7. Configure the default User Agent under Network Menu of the WebGUI to use PubKey_Auth _Policy as the authentication method for the copy command. The URL of the copy command should represent the key object you created in the previous steps for the host foo.dp.com. Note that default User Agent must be configured for the CLI "Copy" command to work correctly.
   
   You can configure multiple URLs with their associated private keys for the Pubkey_Auth_Policy. These URLs should be unique so that it can be saved in the URL matching expression. Note that the copy command only supports the scp or sftp protocols to copy from DataPower appliance to a local machine running the sshd daemon with PubKeyAuthentication as the client authentication method. Do not use http to copy files from the DataPower device to a local machine. You can use http to copy from the local machine to the DataPower device if your http server is configured correctly.
8. Example commands to use CLI copy command:
   Logon to the DataPower appliance using ssh and with id/pw. Make sure the user has privileged access to invoke CLI command.
   login: admin
   Password: ********
   
   Welcome to DataPower XI50 console configuration.
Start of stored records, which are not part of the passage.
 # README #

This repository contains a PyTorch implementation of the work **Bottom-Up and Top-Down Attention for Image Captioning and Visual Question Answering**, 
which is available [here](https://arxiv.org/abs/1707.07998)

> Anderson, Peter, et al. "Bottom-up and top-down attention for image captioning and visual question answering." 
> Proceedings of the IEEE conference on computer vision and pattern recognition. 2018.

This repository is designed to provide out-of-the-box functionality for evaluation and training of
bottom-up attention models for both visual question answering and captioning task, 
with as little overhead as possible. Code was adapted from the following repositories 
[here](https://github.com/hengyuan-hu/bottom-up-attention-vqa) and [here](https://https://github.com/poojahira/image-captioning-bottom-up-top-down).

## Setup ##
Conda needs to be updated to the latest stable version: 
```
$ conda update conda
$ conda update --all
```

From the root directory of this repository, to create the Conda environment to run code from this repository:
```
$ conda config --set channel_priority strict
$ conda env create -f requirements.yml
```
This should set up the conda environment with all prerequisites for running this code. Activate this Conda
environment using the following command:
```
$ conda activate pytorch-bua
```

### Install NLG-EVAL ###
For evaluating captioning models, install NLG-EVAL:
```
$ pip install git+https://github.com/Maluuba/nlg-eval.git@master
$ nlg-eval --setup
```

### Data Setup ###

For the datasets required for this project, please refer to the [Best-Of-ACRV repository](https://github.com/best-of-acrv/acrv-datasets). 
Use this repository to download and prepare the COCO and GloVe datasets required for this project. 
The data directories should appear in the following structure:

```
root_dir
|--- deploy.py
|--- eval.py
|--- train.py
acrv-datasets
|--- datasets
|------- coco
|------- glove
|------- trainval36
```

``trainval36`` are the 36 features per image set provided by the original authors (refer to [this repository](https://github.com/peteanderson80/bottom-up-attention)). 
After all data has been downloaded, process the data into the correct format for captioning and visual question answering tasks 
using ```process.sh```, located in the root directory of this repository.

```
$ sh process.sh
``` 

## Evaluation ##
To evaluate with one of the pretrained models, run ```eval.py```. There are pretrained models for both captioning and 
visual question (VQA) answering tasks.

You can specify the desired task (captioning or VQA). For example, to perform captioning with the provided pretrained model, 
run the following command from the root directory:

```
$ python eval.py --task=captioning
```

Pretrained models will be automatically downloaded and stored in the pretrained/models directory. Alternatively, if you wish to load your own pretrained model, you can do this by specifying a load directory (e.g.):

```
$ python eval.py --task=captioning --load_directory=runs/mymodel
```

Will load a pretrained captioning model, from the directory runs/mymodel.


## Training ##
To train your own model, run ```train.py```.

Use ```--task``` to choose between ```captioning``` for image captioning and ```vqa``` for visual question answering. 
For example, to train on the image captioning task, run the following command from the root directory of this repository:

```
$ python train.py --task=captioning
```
   Copyright IBM Corporation 1999-2010
   Version: XI50.3.8.0.8 build 191146 on 2010/10/18 21:25:10
   Serial number: XXXXXXX
   
   xi50# co
   Global configuration mode
   
   xi50(config)# copy local:///myWork.xml sftp://joe@foo.dp.com/myWork2.xml
   File copy success
   
   This command copies a file myWork.xml from the local: directory to joe's home directory with file name "myWork2.xml" using "sftp" command
   
   xi50(config)# copy local:///myWork.xml scp://joe@foo.dp.com/myWork2.xml
   File copy success
   
   This command copies a file myWork.xml from the local: directory to joe's home directory with file name myWork2.xml using scp command
   
   xi50(config)# copy scp://joe@foo.dp.com/myWork2.xml  local:///myWork3.xml
   File copy success
   
   This command copies a file from joe's home directory with file name myWork2.xml to local: directory with the file name "myWork3.xml" using the scp command.
   
   xi50(config)# copy sftp://joe@foo.dp.com/myWork2.xml  local:///work4.jar
   File copy success
   
   This command copies a file from joe's home directory with file name myWork2.xml to "local:" directory with the file name work4.jar using the sftp command.
   
   xi50(config)# copy local:///myWork.xml sftp://joe@foo.dp.com/test/myWork2.xml
   File copy success
   
   This command copies a file myWork.xml from the local: directory to the test sub-directory under joe's home directory with file name myWork2.xml using the sftp command.
   
   Note that the test sub-directory must exist in joe's home directory, otherwise the copy command will fail.